Each entry below should be printed exactly as given.

Start of Information shown

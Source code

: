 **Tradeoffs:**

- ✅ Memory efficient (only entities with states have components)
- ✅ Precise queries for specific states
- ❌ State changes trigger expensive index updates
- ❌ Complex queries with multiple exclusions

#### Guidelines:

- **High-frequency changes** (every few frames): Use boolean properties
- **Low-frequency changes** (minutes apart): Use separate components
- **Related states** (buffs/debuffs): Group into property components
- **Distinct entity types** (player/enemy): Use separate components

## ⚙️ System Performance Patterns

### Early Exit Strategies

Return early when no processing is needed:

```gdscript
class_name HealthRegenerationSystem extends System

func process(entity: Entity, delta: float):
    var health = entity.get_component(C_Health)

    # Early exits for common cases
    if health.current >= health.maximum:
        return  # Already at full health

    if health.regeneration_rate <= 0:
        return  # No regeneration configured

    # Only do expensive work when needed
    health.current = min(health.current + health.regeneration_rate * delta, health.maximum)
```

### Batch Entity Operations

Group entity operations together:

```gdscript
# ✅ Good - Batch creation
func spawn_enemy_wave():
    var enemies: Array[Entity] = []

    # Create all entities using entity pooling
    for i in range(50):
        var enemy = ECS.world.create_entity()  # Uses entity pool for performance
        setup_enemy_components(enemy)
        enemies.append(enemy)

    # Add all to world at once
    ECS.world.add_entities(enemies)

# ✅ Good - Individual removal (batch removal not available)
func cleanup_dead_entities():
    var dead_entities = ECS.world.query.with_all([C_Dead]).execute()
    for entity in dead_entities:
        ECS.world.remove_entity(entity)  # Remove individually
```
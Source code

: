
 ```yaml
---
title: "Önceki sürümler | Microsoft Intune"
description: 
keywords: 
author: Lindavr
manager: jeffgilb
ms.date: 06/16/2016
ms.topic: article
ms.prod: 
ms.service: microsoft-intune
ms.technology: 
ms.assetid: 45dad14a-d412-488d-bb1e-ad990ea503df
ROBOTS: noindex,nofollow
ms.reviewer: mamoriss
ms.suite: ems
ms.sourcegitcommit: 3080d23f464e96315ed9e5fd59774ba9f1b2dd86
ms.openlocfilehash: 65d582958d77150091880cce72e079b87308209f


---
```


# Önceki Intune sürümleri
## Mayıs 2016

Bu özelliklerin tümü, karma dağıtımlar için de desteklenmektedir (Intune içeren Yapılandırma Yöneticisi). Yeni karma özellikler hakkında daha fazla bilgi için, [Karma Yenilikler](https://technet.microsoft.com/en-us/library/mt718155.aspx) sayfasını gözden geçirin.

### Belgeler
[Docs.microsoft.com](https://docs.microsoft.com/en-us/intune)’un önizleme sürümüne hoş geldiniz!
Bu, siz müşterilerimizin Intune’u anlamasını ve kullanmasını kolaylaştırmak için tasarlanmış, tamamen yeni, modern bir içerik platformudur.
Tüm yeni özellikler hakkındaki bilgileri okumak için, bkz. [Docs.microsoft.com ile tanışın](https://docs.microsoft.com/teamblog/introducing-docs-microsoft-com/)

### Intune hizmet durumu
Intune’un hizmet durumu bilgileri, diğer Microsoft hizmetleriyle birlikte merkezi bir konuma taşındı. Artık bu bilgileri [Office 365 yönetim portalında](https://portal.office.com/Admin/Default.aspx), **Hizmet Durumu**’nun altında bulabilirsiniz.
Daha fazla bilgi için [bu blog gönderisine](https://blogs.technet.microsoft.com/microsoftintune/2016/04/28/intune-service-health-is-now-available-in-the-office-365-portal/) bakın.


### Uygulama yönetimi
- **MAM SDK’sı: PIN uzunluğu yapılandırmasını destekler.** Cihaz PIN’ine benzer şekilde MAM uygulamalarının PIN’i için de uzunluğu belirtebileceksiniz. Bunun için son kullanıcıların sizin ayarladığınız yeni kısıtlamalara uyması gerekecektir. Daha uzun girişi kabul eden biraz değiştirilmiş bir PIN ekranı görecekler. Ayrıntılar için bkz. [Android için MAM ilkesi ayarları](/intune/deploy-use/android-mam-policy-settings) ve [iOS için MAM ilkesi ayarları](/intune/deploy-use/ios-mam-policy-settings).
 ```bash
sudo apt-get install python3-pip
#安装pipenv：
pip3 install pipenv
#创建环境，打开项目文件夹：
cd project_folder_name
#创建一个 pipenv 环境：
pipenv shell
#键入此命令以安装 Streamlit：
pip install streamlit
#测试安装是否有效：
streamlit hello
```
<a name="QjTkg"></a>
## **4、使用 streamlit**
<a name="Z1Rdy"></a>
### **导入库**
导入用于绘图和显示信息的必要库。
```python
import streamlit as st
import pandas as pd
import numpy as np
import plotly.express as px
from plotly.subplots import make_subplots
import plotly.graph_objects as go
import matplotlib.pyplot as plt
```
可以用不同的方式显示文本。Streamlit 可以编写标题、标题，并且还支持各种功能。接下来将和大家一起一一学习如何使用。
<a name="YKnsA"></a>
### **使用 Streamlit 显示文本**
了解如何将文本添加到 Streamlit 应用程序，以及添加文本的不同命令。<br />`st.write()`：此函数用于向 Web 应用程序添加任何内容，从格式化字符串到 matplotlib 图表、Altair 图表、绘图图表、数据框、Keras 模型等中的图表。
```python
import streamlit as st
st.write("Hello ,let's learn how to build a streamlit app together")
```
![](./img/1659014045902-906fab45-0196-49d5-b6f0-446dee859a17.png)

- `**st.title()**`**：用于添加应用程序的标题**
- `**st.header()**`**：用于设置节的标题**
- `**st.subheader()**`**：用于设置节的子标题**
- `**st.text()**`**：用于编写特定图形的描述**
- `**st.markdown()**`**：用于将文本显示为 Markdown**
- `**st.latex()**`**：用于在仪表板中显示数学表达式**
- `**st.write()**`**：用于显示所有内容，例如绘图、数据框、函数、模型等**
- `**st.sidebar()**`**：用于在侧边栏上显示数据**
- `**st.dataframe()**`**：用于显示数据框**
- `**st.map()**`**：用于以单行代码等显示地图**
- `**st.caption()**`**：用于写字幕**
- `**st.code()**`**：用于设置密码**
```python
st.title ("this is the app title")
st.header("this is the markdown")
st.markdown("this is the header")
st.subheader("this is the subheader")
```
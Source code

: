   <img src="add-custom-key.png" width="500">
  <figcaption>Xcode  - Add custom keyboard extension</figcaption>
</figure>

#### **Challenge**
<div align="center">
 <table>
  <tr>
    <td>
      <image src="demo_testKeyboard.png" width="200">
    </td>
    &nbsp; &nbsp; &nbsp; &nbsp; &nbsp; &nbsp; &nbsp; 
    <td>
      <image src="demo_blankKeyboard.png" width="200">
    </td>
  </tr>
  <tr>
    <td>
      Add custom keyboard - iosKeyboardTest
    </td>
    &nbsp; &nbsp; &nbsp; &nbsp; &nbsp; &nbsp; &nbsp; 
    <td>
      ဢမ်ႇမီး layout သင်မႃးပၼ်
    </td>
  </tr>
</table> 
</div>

End of Information shown

▸ **Task response**:
Source code

: **Tradeoffs:**

- ✅ Memory efficient (only entities with states have components)
- ✅ Precise queries for specific states
- ❌ State changes trigger expensive index updates
- ❌ Complex queries with multiple exclusions

#### Guidelines:

- **High-frequency changes** (every few frames): Use boolean properties
- **Low-frequency changes** (minutes apart): Use separate components
- **Related states** (buffs/debuffs): Group into property components
- **Distinct entity types** (player/enemy): Use separate components

## ⚙️ System Performance Patterns

### Early Exit Strategies

Return early when no processing is needed:

```gdscript
class_name HealthRegenerationSystem extends System

func process(entity: Entity, delta: float):
    var health = entity.get_component(C_Health)

    # Early exits for common cases
    if health.current >= health.maximum:
        return  # Already at full health

    if health.regeneration_rate <= 0:
        return  # No regeneration configured

    # Only do expensive work when needed
    health.current = min(health.current + health.regeneration_rate * delta, health.maximum)
```

### Batch Entity Operations

Group entity operations together:

```gdscript
# ✅ Good - Batch creation
func spawn_enemy_wave():
    var enemies: Array[Entity] = []

    # Create all entities using entity pooling
    for i in range(50):
        var enemy = ECS.world.create_entity()  # Uses entity pool for performance
        setup_enemy_components(enemy)
        enemies.append(enemy)

    # Add all to world at once
    ECS.world.add_entities(enemies)

# ✅ Good - Individual removal (batch removal not available)
func cleanup_dead_entities():
    var dead_entities = ECS.world.query.with_all([C_Dead]).execute()
    for entity in dead_entities:
        ECS.world.remove_entity(entity)  # Remove individually
```
Source code

:
 ```yaml
---
title: "Önceki sürümler | Microsoft Intune"
description: 
keywords: 
author: Lindavr
manager: jeffgilb
ms.date: 06/16/2016
ms.topic: article
ms.prod: 
ms.service: microsoft-intune
ms.technology: 
ms.assetid: 45dad14a-d412-488d-bb1e-ad990ea503df
ROBOTS: noindex,nofollow
ms.reviewer: mamoriss
ms.suite: ems
ms.sourcegitcommit: 3080d23f464e96315ed9e5fd59774ba9f1b2dd86
ms.openlocfilehash: 65d582958d77150091880cce72e079b87308209f


---
```


# Önceki Intune sürümleri
## Mayıs 2016

Bu özelliklerin tümü, karma dağıtımlar için de desteklenmektedir (Intune içeren Yapılandırma Yöneticisi). Yeni karma özellikler hakkında daha fazla bilgi için, [Karma Yenilikler](https://technet.microsoft.com/en-us/library/mt718155.aspx) sayfasını gözden geçirin.

### Belgeler
[Docs.microsoft.com](https://docs.microsoft.com/en-us/intune)’un önizleme sürümüne hoş geldiniz!
Bu, siz müşterilerimizin Intune’u anlamasını ve kullanmasını kolaylaştırmak için tasarlanmış, tamamen yeni, modern bir içerik platformudur.
Tüm yeni özellikler hakkındaki bilgileri okumak için, bkz. [Docs.microsoft.com ile tanışın](https://docs.microsoft.com/teamblog/introducing-docs-microsoft-com/)

### Intune hizmet durumu
Intune’un hizmet durumu bilgileri, diğer Microsoft hizmetleriyle birlikte merkezi bir konuma taşındı. Artık bu bilgileri [Office 365 yönetim portalında](https://portal.office.com/Admin/Default.aspx), **Hizmet Durumu**’nun altında bulabilirsiniz.
Daha fazla bilgi için [bu blog gönderisine](https://blogs.technet.microsoft.com/microsoftintune/2016/04/28/intune-service-health-is-now-available-in-the-office-365-portal/) bakın.


### Uygulama yönetimi
- **MAM SDK’sı: PIN uzunluğu yapılandırmasını destekler.** Cihaz PIN’ine benzer şekilde MAM uygulamalarının PIN’i için de uzunluğu belirtebileceksiniz. Bunun için son kullanıcıların sizin ayarladığınız yeni kısıtlamalara uyması gerekecektir. Daha uzun girişi kabul eden biraz değiştirilmiş bir PIN ekranı görecekler. Ayrıntılar için bkz. [Android için MAM ilkesi ayarları](/intune/deploy-use/android-mam-policy-settings) ve [iOS için MAM ilkesi ayarları](/intune/deploy-use/ios-mam-policy-settings).
 ```bash
sudo apt-get install python3-pip
#安装pipenv：
pip3 install pipenv
#创建环境，打开项目文件夹：
cd project_folder_name
#创建一个 pipenv 环境：
pipenv shell
#键入此命令以安装 Streamlit：
pip install streamlit
#测试安装是否有效：
streamlit hello
```
<a name="QjTkg"></a>
## **4、使用 streamlit**
<a name="Z1Rdy"></a>
### **导入库**
导入用于绘图和显示信息的必要库。
```python
import streamlit as st
import pandas as pd
import numpy as np
import plotly.express as px
from plotly.subplots import make_subplots
import plotly.graph_objects as go
import matplotlib.pyplot as plt
```
可以用不同的方式显示文本。Streamlit 可以编写标题、标题，并且还支持各种功能。接下来将和大家一起一一学习如何使用。
<a name="YKnsA"></a>
### **使用 Streamlit 显示文本**
了解如何将文本添加到 Streamlit 应用程序，以及添加文本的不同命令。<br />`st.write()`：此函数用于向 Web 应用程序添加任何内容，从格式化字符串到 matplotlib 图表、Altair 图表、绘图图表、数据框、Keras 模型等中的图表。
```python
import streamlit as st
st.write("Hello ,let's learn how to build a streamlit app together")
```
![](./img/1659014045902-906fab45-0196-49d5-b6f0-446dee859a17.png)

- `**st.title()**`**：用于添加应用程序的标题**
- `**st.header()**`**：用于设置节的标题**
- `**st.subheader()**`**：用于设置节的子标题**
- `**st.text()**`**：用于编写特定图形的描述**
- `**st.markdown()**`**：用于将文本显示为 Markdown**
- `**st.latex()**`**：用于在仪表板中显示数学表达式**
- `**st.write()**`**：用于显示所有内容，例如绘图、数据框、函数、模型等**
- `**st.sidebar()**`**：用于在侧边栏上显示数据**
- `**st.dataframe()**`**：用于显示数据框**
- `**st.map()**`**：用于以单行代码等显示地图**
- `**st.caption()**`**：用于写字幕**
- `**st.code()**`**：用于设置密码**
```python
st.title ("this is the app title")
st.header("this is the markdown")
st.markdown("this is the header")
st.subheader("this is the subheader")
```
Source code

:   <img src="add-custom-key.png" width="500">
  <figcaption>Xcode  - Add custom keyboard extension</figcaption>
</figure>

#### **Challenge**
<div align="center">
 <table>
  <tr>
    <td>
      <image src="demo_testKeyboard.png" width="200">
    </td>
    &nbsp; &nbsp; &nbsp; &nbsp; &nbsp; &nbsp; &nbsp; 
    <td>
      <image src="demo_blankKeyboard.png" width="200">
    </td>
  </tr>
  <tr>
    <td>
      Add custom keyboard - iosKeyboardTest
    </td>
    &nbsp; &nbsp; &nbsp; &nbsp; &nbsp; &nbsp; &nbsp; 
    <td>
      ဢမ်ႇမီး layout သင်မႃးပၼ်
    </td>
  </tr>
</table> 
</div>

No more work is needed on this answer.